What you have to do:
Copy every line from the data below in which the string "sezioni" can be found.

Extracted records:
══════
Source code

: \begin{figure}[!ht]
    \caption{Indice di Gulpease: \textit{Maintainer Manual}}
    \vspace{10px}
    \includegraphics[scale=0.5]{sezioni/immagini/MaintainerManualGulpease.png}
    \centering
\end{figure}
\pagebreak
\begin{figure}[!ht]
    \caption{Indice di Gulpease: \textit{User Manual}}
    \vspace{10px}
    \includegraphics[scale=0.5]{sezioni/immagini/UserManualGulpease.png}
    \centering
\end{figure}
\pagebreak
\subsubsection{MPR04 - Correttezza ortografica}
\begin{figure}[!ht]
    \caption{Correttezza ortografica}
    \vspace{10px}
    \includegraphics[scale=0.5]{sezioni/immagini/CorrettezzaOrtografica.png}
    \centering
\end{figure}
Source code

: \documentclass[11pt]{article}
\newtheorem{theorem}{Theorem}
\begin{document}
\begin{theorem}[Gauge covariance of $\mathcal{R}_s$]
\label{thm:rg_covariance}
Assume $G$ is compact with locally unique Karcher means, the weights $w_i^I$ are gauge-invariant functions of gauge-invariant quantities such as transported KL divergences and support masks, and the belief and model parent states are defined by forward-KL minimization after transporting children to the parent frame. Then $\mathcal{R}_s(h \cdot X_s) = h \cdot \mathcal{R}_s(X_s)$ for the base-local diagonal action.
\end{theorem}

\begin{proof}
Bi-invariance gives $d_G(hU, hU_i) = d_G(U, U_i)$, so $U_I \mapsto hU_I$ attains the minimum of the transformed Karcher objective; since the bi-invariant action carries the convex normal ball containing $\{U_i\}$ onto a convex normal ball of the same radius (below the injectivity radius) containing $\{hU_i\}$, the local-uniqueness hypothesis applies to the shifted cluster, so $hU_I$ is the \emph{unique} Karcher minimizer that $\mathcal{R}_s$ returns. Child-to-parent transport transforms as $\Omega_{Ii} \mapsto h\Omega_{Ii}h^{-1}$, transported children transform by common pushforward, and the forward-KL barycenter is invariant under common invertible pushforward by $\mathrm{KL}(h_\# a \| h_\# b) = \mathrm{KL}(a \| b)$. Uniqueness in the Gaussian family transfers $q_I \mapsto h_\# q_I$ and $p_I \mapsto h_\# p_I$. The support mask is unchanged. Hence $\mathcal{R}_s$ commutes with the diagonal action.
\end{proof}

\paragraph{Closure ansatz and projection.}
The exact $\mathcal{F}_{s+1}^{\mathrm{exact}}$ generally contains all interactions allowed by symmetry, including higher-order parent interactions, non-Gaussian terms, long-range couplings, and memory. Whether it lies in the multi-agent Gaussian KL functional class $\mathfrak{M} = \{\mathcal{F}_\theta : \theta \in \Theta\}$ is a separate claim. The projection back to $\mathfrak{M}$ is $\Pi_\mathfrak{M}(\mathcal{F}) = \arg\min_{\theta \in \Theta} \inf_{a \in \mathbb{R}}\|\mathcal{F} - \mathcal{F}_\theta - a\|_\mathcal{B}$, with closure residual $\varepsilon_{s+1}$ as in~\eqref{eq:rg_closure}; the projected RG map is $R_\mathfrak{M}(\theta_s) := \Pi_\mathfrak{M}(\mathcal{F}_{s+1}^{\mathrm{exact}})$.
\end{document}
══════
Response:
    \includegraphics[scale=0.5]{sezioni/immagini/MaintainerManualGulpease.png}
    \includegraphics[scale=0.5]{sezioni/immagini/UserManualGulpease.png}
    \includegraphics[scale=0.5]{sezioni/immagini/CorrettezzaOrtografica.png}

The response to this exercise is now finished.